Have to agree with the dedicated fridge. How ever transfers are easy when done right. You need to conect both liquid and gas post of the kegs together, the recieving keg lower, both at equal pressure, pull the relief valve of the recieving keg just till you have flow, gravity will complete the transfer, remove liquid connection when recieving keg is full or as filled as required. This method should create little to no foam and will retain carb in both kegs.
Hey moad, really interested in getting something like this set up on my kegerator. How difficult for a non-IT person to build? Also I was thinking of adding in pressure sensors so I can confirm what pressure each keg is at, not sure how easy that would be to do though?
Each flow sensor requires an interrupt circuit, each pressure sensor also requires an interrupt circuit, so an arduino could only handle I think 6 taps with flowmeters or 6 pressure sensors or three with both.
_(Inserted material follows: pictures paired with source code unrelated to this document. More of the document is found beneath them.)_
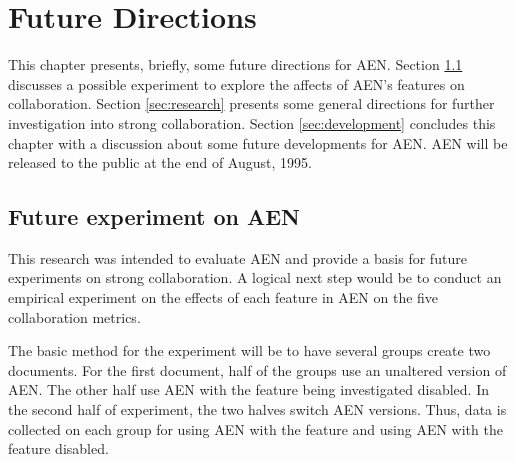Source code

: 

\chapter{Future Directions}
\label{sec:future}

This chapter presents, briefly, some future directions for AEN.  Section
\ref{sec:exp} discusses a possible experiment to explore the affects of
AEN's features on collaboration.  Section \ref{sec:research} presents some
general directions for further investigation into strong collaboration.
Section \ref{sec:development} concludes this chapter with a discussion
about some future developments for AEN.  AEN will be released to the public
at the end of August, 1995.



\section{Future experiment on AEN}
\label{sec:exp}

This research was intended to evaluate AEN and provide a basis for future
experiments on strong collaboration.  A logical next step would be to
conduct an empirical experiment on the effects of each feature in AEN on
the five collaboration metrics.


The basic method for the experiment will be to have several groups create
two documents.  For the first document, half of the groups use an unaltered
version of AEN.  The other half use AEN with the feature being investigated
disabled.  In the second half of experiment, the two halves switch AEN
versions.  Thus, data is collected on each group for using AEN with the
feature and using AEN with the feature disabled.

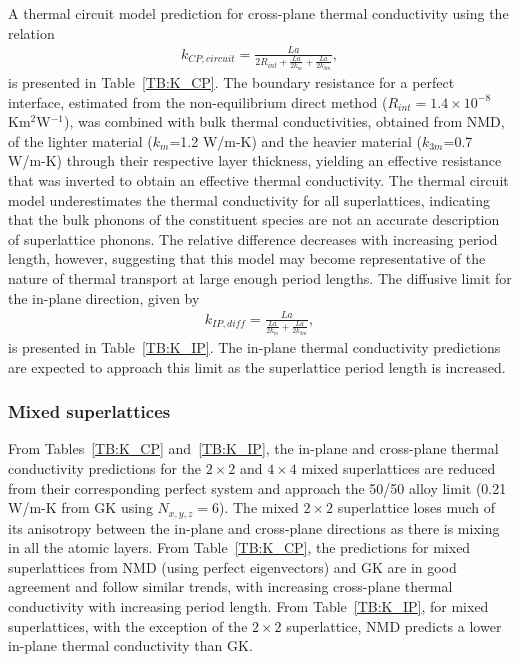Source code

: \documentclass[aps,prb,preprint,preprintnumbers,amsmath,amssymb,floatfix,superscriptaddress]{revtex4}
\begin{document}
A thermal circuit model prediction for cross-plane thermal conductivity using the relation\cite{PhysRevB.77.184302}
\begin{equation}\label{EQ:TCircuit}
\begin{split}
k_{CP,circuit}= \frac{La}{2R_{int}+\frac{La}{2k_m}+\frac{La}{2k_{3m}}},
\end{split}
\end{equation}
is presented in Table~\ref{TB:K_CP}. The boundary resistance for a perfect interface, estimated from the non-equilibrium direct method ($R_{int}=1.4\times10^{-8}$ Km$^2$W$^{-1}$), was combined with bulk thermal conductivities, obtained from NMD, of the lighter material ($k_{m}$=1.2 W/m-K) and the heavier material ($k_{3m}$=0.7 W/m-K) through their respective layer thickness, yielding an effective resistance that was inverted to obtain an effective thermal conductivity. The thermal circuit model underestimates the thermal conductivity for all superlattices, indicating that the bulk phonons of the constituent species are not an accurate description of superlattice phonons. The relative difference decreases with increasing period length, however, suggesting that this model may become representative of the nature of thermal transport at large enough period lengths.
The diffusive limit for the in-plane direction, given by \cite{PhysRevB.77.184302}
\begin{equation}\label{EQ:TCircuit}
\begin{split}
k_{IP,diff}= \frac{La}{\frac{La}{2k_m}+\frac{La}{2k_{3m}}},
\end{split}
\end{equation}
is presented in Table~\ref{TB:K_IP}. The in-plane thermal conductivity predictions are expected to approach this limit as the superlattice period length is increased.
\subsubsection{Mixed superlattices}
From Tables~\ref{TB:K_CP} and~\ref{TB:K_IP}, the in-plane and cross-plane thermal conductivity predictions for the $2\times 2$ and $4\times 4$ mixed superlattices are reduced from their corresponding perfect system and approach the 50/50 alloy limit (0.21 W/m-K from GK using $N_{x,y,z}=6$). The mixed $2\times 2$ superlattice loses much of its anisotropy between the in-plane and cross-plane directions as there is mixing in all the atomic layers. From Table~\ref{TB:K_CP}, the predictions for mixed superlattices from NMD (using perfect eigenvectors) and GK are in good agreement and follow similar trends, with increasing cross-plane thermal conductivity with increasing period length. From Table~\ref{TB:K_IP}, for mixed superlattices, with the exception of  the $2 \times 2$ superlattice, NMD predicts a lower in-plane thermal conductivity than GK.
\end{document}
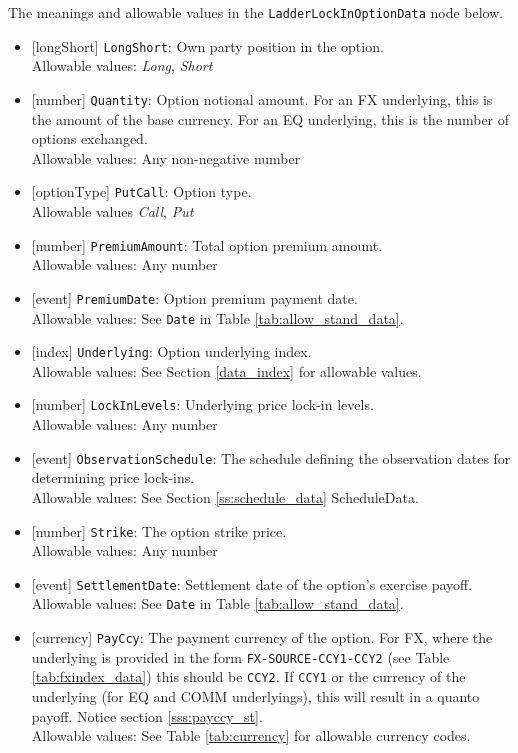 The meanings and allowable values in the \lstinline!LadderLockInOptionData! node below.

\begin{itemize}
  \item{}[longShort] \lstinline!LongShort!: Own party position in the option. \\
  Allowable values: \emph{Long}, \emph{Short}
  \item{}[number] \lstinline!Quantity!: Option notional amount. For an FX underlying, this is the amount of
  the base currency. For an EQ underlying, this is the number of options exchanged. \\
  Allowable values: Any non-negative number
  \item{}[optionType] \lstinline!PutCall!: Option type. \\
  Allowable values \emph{Call}, \emph{Put}
  \item{}[number] \lstinline!PremiumAmount!: Total option premium amount. \\
  Allowable values: Any number
  \item{}[event] \lstinline!PremiumDate!: Option premium payment date. \\
  Allowable values: See \lstinline!Date! in Table \ref{tab:allow_stand_data}.
  \item{}[index] \lstinline!Underlying!: Option underlying index. \\
  Allowable values: See Section \ref{data_index} for allowable values.
  \item{}[number] \lstinline!LockInLevels!: Underlying price lock-in levels. \\
  Allowable values: Any number
  \item{}[event] \lstinline!ObservationSchedule!: The schedule defining the observation dates for determining price lock-ins. \\
  Allowable values: See Section \ref{ss:schedule_data} ScheduleData.
  \item{}[number] \lstinline!Strike!: The option strike price. \\
  Allowable values: Any number
  \item{}[event] \lstinline!SettlementDate!: Settlement date of the option's exercise payoff. \\
  Allowable values: See \lstinline!Date! in Table \ref{tab:allow_stand_data}.
  \item{}[currency] \lstinline!PayCcy!: The payment currency of the option. For FX, where the underlying is provided
      in the form \lstinline!FX-SOURCE-CCY1-CCY2! (see Table \ref{tab:fxindex_data}) this should
      be \lstinline!CCY2!. If \lstinline!CCY1! or the currency of the underlying (for EQ and
      COMM underlyings), this will result in a quanto payoff. Notice section \ref{sss:payccy_st}. \\
        Allowable values: See Table \ref{tab:currency} for allowable currency codes.
\end{itemize}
Volume of the mash is not really relavent. Flow rate is what you need to know there is no point throwing 10000w at 7lpm. Find out what your max flow rate is without compacting the bed. The bigger trick here is finding a brewing pump to do the job. (Skip anything american made to run at 60hz ). The heating equation then works out at max flowrate heated to biggest temp step. We do mashes of this size at swap meets. However these systems are pieced togeather on the day and we are limited by power available. And the equipment usually used in smaller home brew systems. So a march 815 just won't cut the mustard, on a 200l+ mash unless your happy with 2 hour ramps.